### Problem requirements
Extract each line of the data and write it out again exactly.

### Data in this exercise
______

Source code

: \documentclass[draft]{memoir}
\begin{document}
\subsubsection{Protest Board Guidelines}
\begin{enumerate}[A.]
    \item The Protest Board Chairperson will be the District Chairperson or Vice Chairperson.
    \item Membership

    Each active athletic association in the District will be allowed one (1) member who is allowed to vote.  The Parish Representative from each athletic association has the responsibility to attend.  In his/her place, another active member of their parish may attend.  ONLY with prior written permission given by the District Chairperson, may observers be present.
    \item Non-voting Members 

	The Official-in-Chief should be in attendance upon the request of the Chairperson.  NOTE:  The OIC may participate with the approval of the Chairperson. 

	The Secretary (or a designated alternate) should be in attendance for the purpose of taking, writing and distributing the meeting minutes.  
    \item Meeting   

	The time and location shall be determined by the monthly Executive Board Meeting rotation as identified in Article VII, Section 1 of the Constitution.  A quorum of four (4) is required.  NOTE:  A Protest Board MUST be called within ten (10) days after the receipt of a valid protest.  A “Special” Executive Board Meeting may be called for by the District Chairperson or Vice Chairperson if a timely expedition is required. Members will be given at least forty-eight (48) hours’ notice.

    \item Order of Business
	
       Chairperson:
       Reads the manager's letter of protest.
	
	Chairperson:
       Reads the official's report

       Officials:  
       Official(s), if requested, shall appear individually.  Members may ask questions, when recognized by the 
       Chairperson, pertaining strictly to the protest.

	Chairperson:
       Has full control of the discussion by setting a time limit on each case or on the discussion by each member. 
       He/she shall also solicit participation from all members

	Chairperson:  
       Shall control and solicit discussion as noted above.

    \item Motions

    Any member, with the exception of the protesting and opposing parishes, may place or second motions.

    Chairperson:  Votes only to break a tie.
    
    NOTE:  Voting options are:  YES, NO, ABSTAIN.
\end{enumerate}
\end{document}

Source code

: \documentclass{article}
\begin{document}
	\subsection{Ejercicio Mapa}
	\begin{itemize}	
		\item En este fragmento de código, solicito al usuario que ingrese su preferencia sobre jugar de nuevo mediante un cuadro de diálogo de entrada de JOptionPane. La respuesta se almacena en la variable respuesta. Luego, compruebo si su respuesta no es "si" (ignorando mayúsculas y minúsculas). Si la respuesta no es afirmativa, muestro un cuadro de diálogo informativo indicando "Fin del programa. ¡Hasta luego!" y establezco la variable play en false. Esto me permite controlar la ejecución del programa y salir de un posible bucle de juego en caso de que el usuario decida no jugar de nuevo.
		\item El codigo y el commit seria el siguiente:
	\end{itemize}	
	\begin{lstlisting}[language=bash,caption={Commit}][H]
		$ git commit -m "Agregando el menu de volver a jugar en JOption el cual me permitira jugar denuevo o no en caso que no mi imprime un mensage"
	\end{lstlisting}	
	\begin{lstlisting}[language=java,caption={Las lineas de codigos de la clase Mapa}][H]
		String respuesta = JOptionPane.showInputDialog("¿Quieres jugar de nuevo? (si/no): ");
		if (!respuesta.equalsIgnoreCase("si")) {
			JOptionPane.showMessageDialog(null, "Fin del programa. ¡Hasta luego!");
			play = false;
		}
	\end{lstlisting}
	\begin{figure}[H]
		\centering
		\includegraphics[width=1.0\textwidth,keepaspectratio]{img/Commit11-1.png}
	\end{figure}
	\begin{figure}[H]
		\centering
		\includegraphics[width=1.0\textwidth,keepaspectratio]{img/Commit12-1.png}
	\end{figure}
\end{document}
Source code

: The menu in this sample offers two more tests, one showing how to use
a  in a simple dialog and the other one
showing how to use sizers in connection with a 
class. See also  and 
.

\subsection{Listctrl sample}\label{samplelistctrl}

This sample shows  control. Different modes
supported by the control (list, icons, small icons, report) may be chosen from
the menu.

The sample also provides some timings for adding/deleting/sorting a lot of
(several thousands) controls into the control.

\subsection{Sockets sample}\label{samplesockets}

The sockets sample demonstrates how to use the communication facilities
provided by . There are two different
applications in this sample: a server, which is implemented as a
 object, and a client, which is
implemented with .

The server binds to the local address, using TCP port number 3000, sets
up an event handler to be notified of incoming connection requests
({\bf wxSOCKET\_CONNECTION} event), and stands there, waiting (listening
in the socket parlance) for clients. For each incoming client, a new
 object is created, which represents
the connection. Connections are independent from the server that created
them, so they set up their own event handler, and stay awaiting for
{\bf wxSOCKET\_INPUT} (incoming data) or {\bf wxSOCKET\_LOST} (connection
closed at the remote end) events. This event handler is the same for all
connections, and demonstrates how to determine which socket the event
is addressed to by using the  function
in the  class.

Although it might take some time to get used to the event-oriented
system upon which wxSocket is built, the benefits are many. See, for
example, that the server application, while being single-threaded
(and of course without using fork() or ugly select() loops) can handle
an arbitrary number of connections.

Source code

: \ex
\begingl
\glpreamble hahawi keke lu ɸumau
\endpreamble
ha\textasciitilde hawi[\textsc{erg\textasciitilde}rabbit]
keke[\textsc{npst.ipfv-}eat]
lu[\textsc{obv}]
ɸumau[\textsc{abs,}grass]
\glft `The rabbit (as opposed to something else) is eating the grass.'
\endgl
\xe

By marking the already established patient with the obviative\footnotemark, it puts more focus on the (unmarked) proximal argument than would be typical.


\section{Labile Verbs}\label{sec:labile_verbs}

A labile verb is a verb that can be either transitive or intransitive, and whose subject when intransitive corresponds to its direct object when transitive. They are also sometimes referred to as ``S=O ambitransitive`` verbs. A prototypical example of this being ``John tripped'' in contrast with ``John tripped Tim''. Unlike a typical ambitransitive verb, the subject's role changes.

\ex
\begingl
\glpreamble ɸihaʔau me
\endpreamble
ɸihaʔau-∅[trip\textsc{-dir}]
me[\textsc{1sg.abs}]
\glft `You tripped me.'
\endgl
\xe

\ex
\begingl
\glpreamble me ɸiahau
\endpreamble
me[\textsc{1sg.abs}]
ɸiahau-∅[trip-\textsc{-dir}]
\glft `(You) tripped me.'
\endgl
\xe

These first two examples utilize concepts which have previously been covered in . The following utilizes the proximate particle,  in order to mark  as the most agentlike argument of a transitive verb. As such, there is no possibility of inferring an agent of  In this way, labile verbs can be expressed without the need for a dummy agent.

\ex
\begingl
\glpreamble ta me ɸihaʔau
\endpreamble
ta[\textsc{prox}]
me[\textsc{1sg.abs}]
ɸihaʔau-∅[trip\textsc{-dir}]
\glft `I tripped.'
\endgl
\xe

______

### Answer for this exercise
Source code

: \documentclass[draft]{memoir}
\begin{document}
\subsubsection{Protest Board Guidelines}
\begin{enumerate}[A.]
    \item The Protest Board Chairperson will be the District Chairperson or Vice Chairperson.
    \item Membership

    Each active athletic association in the District will be allowed one (1) member who is allowed to vote.  The Parish Representative from each athletic association has the responsibility to attend.  In his/her place, another active member of their parish may attend.  ONLY with prior written permission given by the District Chairperson, may observers be present.
    \item Non-voting Members 

	The Official-in-Chief should be in attendance upon the request of the Chairperson.  NOTE:  The OIC may participate with the approval of the Chairperson. 

	The Secretary (or a designated alternate) should be in attendance for the purpose of taking, writing and distributing the meeting minutes.  
    \item Meeting   

	The time and location shall be determined by the monthly Executive Board Meeting rotation as identified in Article VII, Section 1 of the Constitution.  A quorum of four (4) is required.  NOTE:  A Protest Board MUST be called within ten (10) days after the receipt of a valid protest.  A “Special” Executive Board Meeting may be called for by the District Chairperson or Vice Chairperson if a timely expedition is required. Members will be given at least forty-eight (48) hours’ notice.

    \item Order of Business
	
       Chairperson:
       Reads the manager's letter of protest.
	
	Chairperson:
       Reads the official's report

       Officials:  
       Official(s), if requested, shall appear individually.  Members may ask questions, when recognized by the 
       Chairperson, pertaining strictly to the protest.

	Chairperson:
       Has full control of the discussion by setting a time limit on each case or on the discussion by each member. 
       He/she shall also solicit participation from all members

	Chairperson:  
       Shall control and solicit discussion as noted above.

    \item Motions

    Any member, with the exception of the protesting and opposing parishes, may place or second motions.

    Chairperson:  Votes only to break a tie.
    
    NOTE:  Voting options are:  YES, NO, ABSTAIN.
\end{enumerate}
\end{document}

Source code

: \documentclass{article}
\begin{document}
	\subsection{Ejercicio Mapa}
	\begin{itemize}	
		\item En este fragmento de código, solicito al usuario que ingrese su preferencia sobre jugar de nuevo mediante un cuadro de diálogo de entrada de JOptionPane. La respuesta se almacena en la variable respuesta. Luego, compruebo si su respuesta no es "si" (ignorando mayúsculas y minúsculas). Si la respuesta no es afirmativa, muestro un cuadro de diálogo informativo indicando "Fin del programa. ¡Hasta luego!" y establezco la variable play en false. Esto me permite controlar la ejecución del programa y salir de un posible bucle de juego en caso de que el usuario decida no jugar de nuevo.
		\item El codigo y el commit seria el siguiente:
	\end{itemize}	
	\begin{lstlisting}[language=bash,caption={Commit}][H]
		$ git commit -m "Agregando el menu de volver a jugar en JOption el cual me permitira jugar denuevo o no en caso que no mi imprime un mensage"
	\end{lstlisting}	
	\begin{lstlisting}[language=java,caption={Las lineas de codigos de la clase Mapa}][H]
		String respuesta = JOptionPane.showInputDialog("¿Quieres jugar de nuevo? (si/no): ");
		if (!respuesta.equalsIgnoreCase("si")) {
			JOptionPane.showMessageDialog(null, "Fin del programa. ¡Hasta luego!");
			play = false;
		}
	\end{lstlisting}
	\begin{figure}[H]
		\centering
		\includegraphics[width=1.0\textwidth,keepaspectratio]{img/Commit11-1.png}
	\end{figure}
	\begin{figure}[H]
		\centering
		\includegraphics[width=1.0\textwidth,keepaspectratio]{img/Commit12-1.png}
	\end{figure}
\end{document}
Source code

: The menu in this sample offers two more tests, one showing how to use
a  in a simple dialog and the other one
showing how to use sizers in connection with a 
class. See also  and 
.

\subsection{Listctrl sample}\label{samplelistctrl}

This sample shows  control. Different modes
supported by the control (list, icons, small icons, report) may be chosen from
the menu.

The sample also provides some timings for adding/deleting/sorting a lot of
(several thousands) controls into the control.

\subsection{Sockets sample}\label{samplesockets}

The sockets sample demonstrates how to use the communication facilities
provided by . There are two different
applications in this sample: a server, which is implemented as a
 object, and a client, which is
implemented with .

The server binds to the local address, using TCP port number 3000, sets
up an event handler to be notified of incoming connection requests
({\bf wxSOCKET\_CONNECTION} event), and stands there, waiting (listening
in the socket parlance) for clients. For each incoming client, a new
 object is created, which represents
the connection. Connections are independent from the server that created
them, so they set up their own event handler, and stay awaiting for
{\bf wxSOCKET\_INPUT} (incoming data) or {\bf wxSOCKET\_LOST} (connection
closed at the remote end) events. This event handler is the same for all
connections, and demonstrates how to determine which socket the event
is addressed to by using the  function
in the  class.

Although it might take some time to get used to the event-oriented
system upon which wxSocket is built, the benefits are many. See, for
example, that the server application, while being single-threaded
(and of course without using fork() or ugly select() loops) can handle
an arbitrary number of connections.

Source code

: \ex
\begingl
\glpreamble hahawi keke lu ɸumau
\endpreamble
ha\textasciitilde hawi[\textsc{erg\textasciitilde}rabbit]
keke[\textsc{npst.ipfv-}eat]
lu[\textsc{obv}]
ɸumau[\textsc{abs,}grass]
\glft `The rabbit (as opposed to something else) is eating the grass.'
\endgl
\xe

By marking the already established patient with the obviative\footnotemark, it puts more focus on the (unmarked) proximal argument than would be typical.


\section{Labile Verbs}\label{sec:labile_verbs}

A labile verb is a verb that can be either transitive or intransitive, and whose subject when intransitive corresponds to its direct object when transitive. They are also sometimes referred to as ``S=O ambitransitive`` verbs. A prototypical example of this being ``John tripped'' in contrast with ``John tripped Tim''. Unlike a typical ambitransitive verb, the subject's role changes.

\ex
\begingl
\glpreamble ɸihaʔau me
\endpreamble
ɸihaʔau-∅[trip\textsc{-dir}]
me[\textsc{1sg.abs}]
\glft `You tripped me.'
\endgl
\xe

\ex
\begingl
\glpreamble me ɸiahau
\endpreamble
me[\textsc{1sg.abs}]
ɸiahau-∅[trip-\textsc{-dir}]
\glft `(You) tripped me.'
\endgl
\xe

These first two examples utilize concepts which have previously been covered in . The following utilizes the proximate particle,  in order to mark  as the most agentlike argument of a transitive verb. As such, there is no possibility of inferring an agent of  In this way, labile verbs can be expressed without the need for a dummy agent.

\ex
\begingl
\glpreamble ta me ɸihaʔau
\endpreamble
ta[\textsc{prox}]
me[\textsc{1sg.abs}]
ɸihaʔau-∅[trip\textsc{-dir}]
\glft `I tripped.'
\endgl
\xe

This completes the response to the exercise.